Cheryl Dahle is a journalist, entrepreneur and thought leader who has spent more than ten years working at the intersection of business and social innovation. Most recently, she was a director at Ashoka, where she created a consulting practice that distilled knowledge from the organization’s network of 2,500 social entrepreneurs to provide philanthropic guidance to foundations and companies. Prior to that, she was part of the incubation and start-up team to launch the VC-funded online environmental magazine, Blue Egg. She also founded and led Fast Company magazine’s Social Capitalist awards, a competition to surface top social entrepreneurs. As the project manager for four years, she helped design an evaluation methodology and sifted through hundreds of non-profit applications each year to find top performers with compelling models for change. She has written extensively on capital markets for non-profits, sustainability, and social entrepreneurs in the U.S. and abroad. As a consultant, she has served leading organizations in the space of hybrid business/social solutions, including Humanity United, Nike, the Robert Wood Johnson Foundation, the David and Lucile Packard Foundation, and the Center for the Advancement of Social Entrepreneurship at Duke University. Her first book, No Horizon is So Far, the story of the first two women in history to cross Antarctica on foot, was published in 2003 by Da Capo Press.
Michele Kahane
Michele Kahane (MBA and MIA, Columbia University) is a professor of professional practice at Milano The New School for Management and Urban Policy.
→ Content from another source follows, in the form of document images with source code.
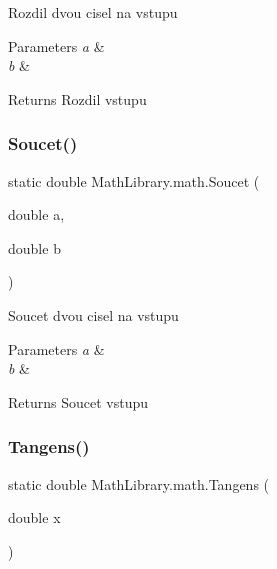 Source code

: Rozdil dvou cisel na vstupu 


\begin{DoxyParams}{Parameters}
{\em a} & \\
\hline
{\em b} & \\
\hline
\end{DoxyParams}
\begin{DoxyReturn}{Returns}
Rozdil vstupu
\end{DoxyReturn}
\mbox{\label{class_math_library_1_1math_ad33392c83756895b4a5af417ed69270d}} 
\subsubsection{\texorpdfstring{Soucet()}{Soucet()}}
{\footnotesize\ttfamily static double Math\+Library.\+math.\+Soucet (\begin{DoxyParamCaption}\item[{double}]{a,  }\item[{double}]{b }\end{DoxyParamCaption})\hspace{0.3cm}{\ttfamily [static]}}



Soucet dvou cisel na vstupu 


\begin{DoxyParams}{Parameters}
{\em a} & \\
\hline
{\em b} & \\
\hline
\end{DoxyParams}
\begin{DoxyReturn}{Returns}
Soucet vstupu
\end{DoxyReturn}
\mbox{\label{class_math_library_1_1math_a389c42a9997236b24c2b0af1c43c625d}} 
\subsubsection{\texorpdfstring{Tangens()}{Tangens()}}
{\footnotesize\ttfamily static double Math\+Library.\+math.\+Tangens (\begin{DoxyParamCaption}\item[{double}]{x }\end{DoxyParamCaption})\hspace{0.3cm}{\ttfamily [static]}}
She has more than 20 years of experience in the global business, nonprofit, and philanthropy sectors. Kahane was a banker in emerging markets corporate finance and later practiced social investment at the Ford Foundation for a decade. Subsequently, as a senior executive at the Clinton Global Initiative and at the Center for Corporate Citizenship at Boston College, she worked with companies, social entrepreneurs, and the public sector to forge innovative, market-based approaches to global development. She is co-author of the award-winning book Untapped: Creating Value in Underserved Markets (Berrett-Koehler, June 2006), which provides advice to managers on how companies can both implement profitable business strategies and improve conditions in poor communities. In addition to sitting on the Criterion Institute Board, Kahane serves on the board of the Women’s Network for a Sustainable Future, the steering committee of the Institute for Responsible Investment, the NY Regional Association of Grantmakers Task Force on Hurricane Katrina, and the Fast Forward Fund.